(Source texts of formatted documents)
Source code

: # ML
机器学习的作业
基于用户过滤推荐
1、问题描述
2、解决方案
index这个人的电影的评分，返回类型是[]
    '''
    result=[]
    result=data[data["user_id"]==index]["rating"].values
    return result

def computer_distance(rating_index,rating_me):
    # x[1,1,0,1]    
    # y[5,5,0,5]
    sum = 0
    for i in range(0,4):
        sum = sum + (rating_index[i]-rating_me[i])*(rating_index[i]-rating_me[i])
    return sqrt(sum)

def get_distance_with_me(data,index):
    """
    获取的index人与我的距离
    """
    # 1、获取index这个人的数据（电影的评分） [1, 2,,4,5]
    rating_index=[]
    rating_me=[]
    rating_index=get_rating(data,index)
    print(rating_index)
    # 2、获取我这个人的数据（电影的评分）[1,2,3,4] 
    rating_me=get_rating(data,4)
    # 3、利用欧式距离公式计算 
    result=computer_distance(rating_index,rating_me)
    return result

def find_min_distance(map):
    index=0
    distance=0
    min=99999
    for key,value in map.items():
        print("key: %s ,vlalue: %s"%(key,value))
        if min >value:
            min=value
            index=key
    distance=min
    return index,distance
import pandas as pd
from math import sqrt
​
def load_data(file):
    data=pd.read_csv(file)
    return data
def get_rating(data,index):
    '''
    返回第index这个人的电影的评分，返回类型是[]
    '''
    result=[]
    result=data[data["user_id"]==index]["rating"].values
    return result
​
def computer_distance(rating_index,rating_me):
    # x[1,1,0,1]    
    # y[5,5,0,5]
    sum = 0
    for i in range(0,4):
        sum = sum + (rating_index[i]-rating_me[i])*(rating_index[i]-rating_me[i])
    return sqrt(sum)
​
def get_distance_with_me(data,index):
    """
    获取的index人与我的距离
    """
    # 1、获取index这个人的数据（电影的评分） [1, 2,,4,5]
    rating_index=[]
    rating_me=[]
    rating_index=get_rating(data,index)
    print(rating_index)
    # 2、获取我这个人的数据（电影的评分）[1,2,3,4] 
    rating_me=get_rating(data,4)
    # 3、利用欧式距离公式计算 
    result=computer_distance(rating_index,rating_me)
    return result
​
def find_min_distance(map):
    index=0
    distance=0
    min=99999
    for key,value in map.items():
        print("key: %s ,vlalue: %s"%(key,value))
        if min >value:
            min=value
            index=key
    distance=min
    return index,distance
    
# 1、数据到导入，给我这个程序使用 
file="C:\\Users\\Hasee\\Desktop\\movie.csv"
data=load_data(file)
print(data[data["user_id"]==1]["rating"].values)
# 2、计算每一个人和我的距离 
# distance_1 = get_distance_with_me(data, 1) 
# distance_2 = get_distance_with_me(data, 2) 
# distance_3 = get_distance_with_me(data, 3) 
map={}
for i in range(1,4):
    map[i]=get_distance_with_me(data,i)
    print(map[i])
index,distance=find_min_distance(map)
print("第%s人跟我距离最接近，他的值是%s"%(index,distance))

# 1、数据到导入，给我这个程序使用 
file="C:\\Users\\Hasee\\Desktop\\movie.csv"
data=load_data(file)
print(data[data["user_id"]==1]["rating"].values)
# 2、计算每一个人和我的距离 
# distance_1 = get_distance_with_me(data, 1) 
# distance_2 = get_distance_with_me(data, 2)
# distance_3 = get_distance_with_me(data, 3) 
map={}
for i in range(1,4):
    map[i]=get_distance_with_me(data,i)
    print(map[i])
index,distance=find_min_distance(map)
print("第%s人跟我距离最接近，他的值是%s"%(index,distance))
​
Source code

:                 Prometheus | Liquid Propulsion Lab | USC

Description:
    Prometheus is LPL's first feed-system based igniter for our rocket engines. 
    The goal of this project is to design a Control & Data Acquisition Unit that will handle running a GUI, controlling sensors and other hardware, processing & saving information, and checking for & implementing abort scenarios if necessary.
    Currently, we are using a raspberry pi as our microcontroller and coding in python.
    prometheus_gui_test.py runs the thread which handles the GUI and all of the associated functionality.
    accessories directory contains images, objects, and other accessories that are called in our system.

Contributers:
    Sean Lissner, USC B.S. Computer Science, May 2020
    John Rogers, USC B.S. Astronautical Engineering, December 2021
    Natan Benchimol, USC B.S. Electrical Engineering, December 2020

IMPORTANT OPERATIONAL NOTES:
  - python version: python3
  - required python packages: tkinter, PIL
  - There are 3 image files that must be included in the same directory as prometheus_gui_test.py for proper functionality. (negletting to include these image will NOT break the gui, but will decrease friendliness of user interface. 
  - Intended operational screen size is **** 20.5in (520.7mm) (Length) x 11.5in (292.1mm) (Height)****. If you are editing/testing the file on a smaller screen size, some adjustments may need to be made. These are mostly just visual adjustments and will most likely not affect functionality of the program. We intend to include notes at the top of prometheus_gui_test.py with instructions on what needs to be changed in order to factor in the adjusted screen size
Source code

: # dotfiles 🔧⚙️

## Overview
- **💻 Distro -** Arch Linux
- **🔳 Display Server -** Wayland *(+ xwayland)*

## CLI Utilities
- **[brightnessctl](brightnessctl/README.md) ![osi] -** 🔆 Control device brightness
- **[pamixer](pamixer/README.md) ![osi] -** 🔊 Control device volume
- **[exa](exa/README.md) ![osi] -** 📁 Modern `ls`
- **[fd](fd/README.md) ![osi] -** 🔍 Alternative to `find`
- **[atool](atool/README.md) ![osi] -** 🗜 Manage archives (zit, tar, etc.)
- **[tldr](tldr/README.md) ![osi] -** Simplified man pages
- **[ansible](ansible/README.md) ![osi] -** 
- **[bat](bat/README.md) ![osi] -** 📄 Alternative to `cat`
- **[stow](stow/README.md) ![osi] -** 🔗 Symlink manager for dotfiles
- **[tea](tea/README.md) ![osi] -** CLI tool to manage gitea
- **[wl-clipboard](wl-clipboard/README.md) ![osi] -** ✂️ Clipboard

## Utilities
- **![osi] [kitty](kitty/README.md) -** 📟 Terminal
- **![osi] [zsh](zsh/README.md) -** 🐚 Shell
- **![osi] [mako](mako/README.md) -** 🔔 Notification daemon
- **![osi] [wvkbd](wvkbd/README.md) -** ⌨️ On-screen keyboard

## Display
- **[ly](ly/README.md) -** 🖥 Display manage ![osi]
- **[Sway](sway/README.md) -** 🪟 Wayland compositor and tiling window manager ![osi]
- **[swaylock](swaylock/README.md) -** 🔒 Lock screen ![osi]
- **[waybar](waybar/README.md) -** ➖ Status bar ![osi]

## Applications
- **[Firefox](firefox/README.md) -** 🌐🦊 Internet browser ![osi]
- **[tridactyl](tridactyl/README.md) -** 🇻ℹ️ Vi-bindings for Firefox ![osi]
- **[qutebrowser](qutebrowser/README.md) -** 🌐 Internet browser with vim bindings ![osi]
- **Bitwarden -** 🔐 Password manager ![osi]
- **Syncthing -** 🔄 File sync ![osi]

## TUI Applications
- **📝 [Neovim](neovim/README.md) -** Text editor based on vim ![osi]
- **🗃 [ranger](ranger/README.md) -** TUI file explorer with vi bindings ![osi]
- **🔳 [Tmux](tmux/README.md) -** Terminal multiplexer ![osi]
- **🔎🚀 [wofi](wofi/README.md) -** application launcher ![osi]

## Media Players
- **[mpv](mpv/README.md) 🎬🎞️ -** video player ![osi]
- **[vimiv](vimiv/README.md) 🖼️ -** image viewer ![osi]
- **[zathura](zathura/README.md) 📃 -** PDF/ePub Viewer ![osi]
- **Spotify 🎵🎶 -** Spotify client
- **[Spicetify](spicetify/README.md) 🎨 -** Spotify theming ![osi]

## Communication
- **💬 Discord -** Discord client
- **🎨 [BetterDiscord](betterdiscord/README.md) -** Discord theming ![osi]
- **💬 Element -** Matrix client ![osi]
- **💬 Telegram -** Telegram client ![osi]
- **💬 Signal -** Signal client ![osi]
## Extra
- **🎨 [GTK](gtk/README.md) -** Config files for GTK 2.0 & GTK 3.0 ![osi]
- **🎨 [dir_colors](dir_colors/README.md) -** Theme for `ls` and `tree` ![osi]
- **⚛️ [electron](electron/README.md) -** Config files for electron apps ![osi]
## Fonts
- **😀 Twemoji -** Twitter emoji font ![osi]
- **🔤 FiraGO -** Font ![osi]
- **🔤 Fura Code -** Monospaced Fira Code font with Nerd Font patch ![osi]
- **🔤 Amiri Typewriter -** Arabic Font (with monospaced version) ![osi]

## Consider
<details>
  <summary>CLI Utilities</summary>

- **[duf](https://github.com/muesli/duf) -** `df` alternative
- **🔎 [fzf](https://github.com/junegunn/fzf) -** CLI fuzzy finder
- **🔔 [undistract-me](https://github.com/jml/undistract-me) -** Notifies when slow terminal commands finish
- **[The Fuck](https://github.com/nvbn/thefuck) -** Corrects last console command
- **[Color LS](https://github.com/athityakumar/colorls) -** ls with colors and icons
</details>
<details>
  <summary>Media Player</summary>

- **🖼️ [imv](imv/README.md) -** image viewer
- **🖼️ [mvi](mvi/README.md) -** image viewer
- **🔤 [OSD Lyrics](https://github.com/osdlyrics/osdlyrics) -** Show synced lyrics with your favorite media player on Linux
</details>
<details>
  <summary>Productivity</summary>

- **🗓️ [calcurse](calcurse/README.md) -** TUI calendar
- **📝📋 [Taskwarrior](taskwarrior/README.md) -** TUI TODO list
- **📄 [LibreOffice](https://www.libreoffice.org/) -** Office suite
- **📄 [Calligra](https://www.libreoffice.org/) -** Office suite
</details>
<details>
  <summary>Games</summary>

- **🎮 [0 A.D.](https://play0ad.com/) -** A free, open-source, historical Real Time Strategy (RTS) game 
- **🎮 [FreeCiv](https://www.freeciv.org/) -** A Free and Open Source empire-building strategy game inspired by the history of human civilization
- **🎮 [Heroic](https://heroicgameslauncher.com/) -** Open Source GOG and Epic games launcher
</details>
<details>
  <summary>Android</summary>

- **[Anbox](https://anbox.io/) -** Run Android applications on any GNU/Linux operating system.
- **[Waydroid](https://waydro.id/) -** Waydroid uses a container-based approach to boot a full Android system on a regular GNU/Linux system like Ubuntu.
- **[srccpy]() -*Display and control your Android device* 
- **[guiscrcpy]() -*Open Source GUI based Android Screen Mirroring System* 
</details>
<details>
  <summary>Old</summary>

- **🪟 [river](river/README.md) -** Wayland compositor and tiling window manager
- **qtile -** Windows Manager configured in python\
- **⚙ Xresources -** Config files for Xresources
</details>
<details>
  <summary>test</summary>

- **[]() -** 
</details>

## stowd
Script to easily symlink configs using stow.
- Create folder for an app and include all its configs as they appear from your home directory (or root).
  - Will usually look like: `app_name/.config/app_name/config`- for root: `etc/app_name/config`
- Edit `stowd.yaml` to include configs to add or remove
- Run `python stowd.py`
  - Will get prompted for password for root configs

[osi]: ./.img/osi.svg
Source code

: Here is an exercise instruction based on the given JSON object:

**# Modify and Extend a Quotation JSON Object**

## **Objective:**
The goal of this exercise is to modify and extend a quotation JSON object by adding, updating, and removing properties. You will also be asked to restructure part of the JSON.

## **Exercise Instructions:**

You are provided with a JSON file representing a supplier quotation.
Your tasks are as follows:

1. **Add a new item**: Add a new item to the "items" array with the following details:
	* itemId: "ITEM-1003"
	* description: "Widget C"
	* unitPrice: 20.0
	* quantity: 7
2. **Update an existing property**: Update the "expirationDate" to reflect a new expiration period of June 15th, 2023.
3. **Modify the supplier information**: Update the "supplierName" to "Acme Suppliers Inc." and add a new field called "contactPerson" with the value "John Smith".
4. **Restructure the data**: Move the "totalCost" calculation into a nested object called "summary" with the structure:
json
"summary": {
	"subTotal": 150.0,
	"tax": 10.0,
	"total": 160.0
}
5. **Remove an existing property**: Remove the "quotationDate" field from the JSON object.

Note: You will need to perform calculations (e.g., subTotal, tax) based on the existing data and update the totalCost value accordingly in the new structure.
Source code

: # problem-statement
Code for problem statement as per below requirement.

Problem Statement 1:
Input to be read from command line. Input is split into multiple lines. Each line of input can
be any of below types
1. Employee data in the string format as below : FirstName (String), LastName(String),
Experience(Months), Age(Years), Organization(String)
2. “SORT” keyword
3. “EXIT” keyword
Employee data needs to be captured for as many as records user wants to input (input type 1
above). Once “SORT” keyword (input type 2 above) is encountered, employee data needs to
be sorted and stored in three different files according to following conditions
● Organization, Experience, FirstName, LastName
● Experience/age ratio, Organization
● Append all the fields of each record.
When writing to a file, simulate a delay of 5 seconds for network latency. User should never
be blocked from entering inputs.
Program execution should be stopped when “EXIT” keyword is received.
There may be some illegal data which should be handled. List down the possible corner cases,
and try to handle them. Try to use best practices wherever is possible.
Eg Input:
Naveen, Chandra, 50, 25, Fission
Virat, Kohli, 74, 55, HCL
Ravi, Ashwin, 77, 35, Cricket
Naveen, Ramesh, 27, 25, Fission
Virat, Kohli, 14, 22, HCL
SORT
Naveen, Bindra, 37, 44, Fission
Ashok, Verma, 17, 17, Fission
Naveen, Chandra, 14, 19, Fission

WHAT TO PRODUCE
Above are the records; copy exactly the lines from the line with "- **🗓️ [calcurse](calcurse/README.md)" through the line with "<summary>Games</summary>", both included.

SOLVED PROBLEM
- **🗓️ [calcurse](calcurse/README.md) -** TUI calendar
- **📝📋 [Taskwarrior](taskwarrior/README.md) -** TUI TODO list
- **📄 [LibreOffice](https://www.libreoffice.org/) -** Office suite
- **📄 [Calligra](https://www.libreoffice.org/) -** Office suite
</details>
<details>
  <summary>Games</summary>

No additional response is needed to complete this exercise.